February 8, 2012

Rants & Raves: Authors, Ground Your Stories, PLEASE.

This is a new feature that will appear sporadically on the blog, whenever I have a bookish issue I need to rant or rave about. Feel free to comment with your thoughts!
Creativity is valued by those in the writing world — and rightfully so. The "muse" is all-important in guiding a story through to its best form. And no one wants to read a book that sounds like every other fill-in-the-blank book out there.

So agents, editors, and publishers are constantly looking for that fresh, original, next Big Thing. And authors are constantly trying to write what the publishers are looking for.

And I've noticed that in this quest, something seems to get lost along the way sometimes: authenticity. Authors are so eager to get that winning premise, that undeniable hook, that crazy new idea no one's yet written a book about...that they forget the reader's needs in all their excitement.
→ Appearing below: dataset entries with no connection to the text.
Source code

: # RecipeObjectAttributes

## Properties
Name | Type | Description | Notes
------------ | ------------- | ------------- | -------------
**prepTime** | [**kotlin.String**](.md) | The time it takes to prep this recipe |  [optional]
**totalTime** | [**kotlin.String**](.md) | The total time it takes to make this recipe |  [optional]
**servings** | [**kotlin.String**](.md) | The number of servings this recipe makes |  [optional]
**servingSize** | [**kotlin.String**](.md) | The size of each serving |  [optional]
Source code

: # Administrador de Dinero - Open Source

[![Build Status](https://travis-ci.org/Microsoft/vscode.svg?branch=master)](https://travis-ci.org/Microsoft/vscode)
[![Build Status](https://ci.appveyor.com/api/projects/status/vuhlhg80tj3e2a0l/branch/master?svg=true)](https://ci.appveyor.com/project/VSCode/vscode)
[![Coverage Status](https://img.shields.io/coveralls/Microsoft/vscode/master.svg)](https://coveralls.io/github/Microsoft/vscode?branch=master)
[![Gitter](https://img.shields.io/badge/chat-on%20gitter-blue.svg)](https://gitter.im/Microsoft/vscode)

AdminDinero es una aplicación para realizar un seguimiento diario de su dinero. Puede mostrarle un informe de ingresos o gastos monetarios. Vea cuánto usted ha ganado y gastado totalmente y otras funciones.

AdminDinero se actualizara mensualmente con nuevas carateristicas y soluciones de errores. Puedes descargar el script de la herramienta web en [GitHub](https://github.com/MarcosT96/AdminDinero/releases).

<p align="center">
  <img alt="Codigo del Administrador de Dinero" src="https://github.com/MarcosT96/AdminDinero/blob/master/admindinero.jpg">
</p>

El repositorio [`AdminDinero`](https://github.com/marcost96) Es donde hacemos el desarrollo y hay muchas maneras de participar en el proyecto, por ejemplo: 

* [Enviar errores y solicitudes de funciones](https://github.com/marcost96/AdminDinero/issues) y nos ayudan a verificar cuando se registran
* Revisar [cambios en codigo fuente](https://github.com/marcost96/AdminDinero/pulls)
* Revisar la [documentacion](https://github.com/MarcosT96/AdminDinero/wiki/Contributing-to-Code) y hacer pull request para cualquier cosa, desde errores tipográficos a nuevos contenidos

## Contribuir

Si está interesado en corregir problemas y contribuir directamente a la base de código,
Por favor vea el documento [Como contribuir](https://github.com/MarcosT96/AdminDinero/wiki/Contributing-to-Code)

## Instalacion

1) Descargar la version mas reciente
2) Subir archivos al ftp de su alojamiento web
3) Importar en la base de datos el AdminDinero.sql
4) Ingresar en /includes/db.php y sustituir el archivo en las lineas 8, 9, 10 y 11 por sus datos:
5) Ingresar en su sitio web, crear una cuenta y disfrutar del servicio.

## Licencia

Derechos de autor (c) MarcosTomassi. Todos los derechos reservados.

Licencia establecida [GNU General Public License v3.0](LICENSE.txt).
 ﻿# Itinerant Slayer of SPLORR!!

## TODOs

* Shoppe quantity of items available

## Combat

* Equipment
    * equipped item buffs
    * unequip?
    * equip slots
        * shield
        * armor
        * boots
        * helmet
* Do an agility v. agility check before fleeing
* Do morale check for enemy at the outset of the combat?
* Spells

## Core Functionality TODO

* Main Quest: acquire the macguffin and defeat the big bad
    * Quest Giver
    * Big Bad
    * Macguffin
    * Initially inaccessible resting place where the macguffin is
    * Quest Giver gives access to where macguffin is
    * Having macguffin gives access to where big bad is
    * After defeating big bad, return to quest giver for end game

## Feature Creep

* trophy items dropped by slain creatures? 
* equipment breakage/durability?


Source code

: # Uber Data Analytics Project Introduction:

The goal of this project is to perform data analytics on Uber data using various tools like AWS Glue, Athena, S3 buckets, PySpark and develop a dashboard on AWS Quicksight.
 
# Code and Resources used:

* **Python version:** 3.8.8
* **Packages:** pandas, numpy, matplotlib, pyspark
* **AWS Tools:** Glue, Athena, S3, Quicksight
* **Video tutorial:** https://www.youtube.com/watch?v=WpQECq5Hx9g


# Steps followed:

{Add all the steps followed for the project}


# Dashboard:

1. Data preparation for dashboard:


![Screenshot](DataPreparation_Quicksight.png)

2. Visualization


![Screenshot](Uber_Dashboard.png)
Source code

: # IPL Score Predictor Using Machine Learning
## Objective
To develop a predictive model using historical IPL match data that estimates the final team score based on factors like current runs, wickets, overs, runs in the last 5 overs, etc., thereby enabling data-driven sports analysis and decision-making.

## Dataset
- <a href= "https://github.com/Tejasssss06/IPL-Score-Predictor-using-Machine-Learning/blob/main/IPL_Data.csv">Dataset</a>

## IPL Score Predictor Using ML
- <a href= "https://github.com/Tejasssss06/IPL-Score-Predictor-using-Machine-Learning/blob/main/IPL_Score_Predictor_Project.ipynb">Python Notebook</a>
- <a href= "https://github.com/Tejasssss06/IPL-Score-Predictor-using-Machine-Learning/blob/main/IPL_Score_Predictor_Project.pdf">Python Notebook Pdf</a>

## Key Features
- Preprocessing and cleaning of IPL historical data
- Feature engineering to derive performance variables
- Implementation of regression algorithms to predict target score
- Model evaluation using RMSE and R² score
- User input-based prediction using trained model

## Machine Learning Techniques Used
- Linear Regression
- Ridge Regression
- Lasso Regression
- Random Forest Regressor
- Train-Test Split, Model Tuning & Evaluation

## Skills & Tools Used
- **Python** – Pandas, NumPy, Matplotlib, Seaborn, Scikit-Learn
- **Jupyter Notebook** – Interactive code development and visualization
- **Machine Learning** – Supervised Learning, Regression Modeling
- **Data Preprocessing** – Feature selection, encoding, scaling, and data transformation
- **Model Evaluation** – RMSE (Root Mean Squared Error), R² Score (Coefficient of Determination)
Because yes, readers want creative too, but: they also want rational. And they want different, but: they also want familiar. Your story has to MAKE SENSE — even if it's just an internal, within-the-confines-of-that-world sense that, for instance, Alice's Adventures in Wonderland has. And it has to speak to something that the reader can identify with. Readers need to relate on some level.

Even the Cheshire Cat displayed logic...of a sort.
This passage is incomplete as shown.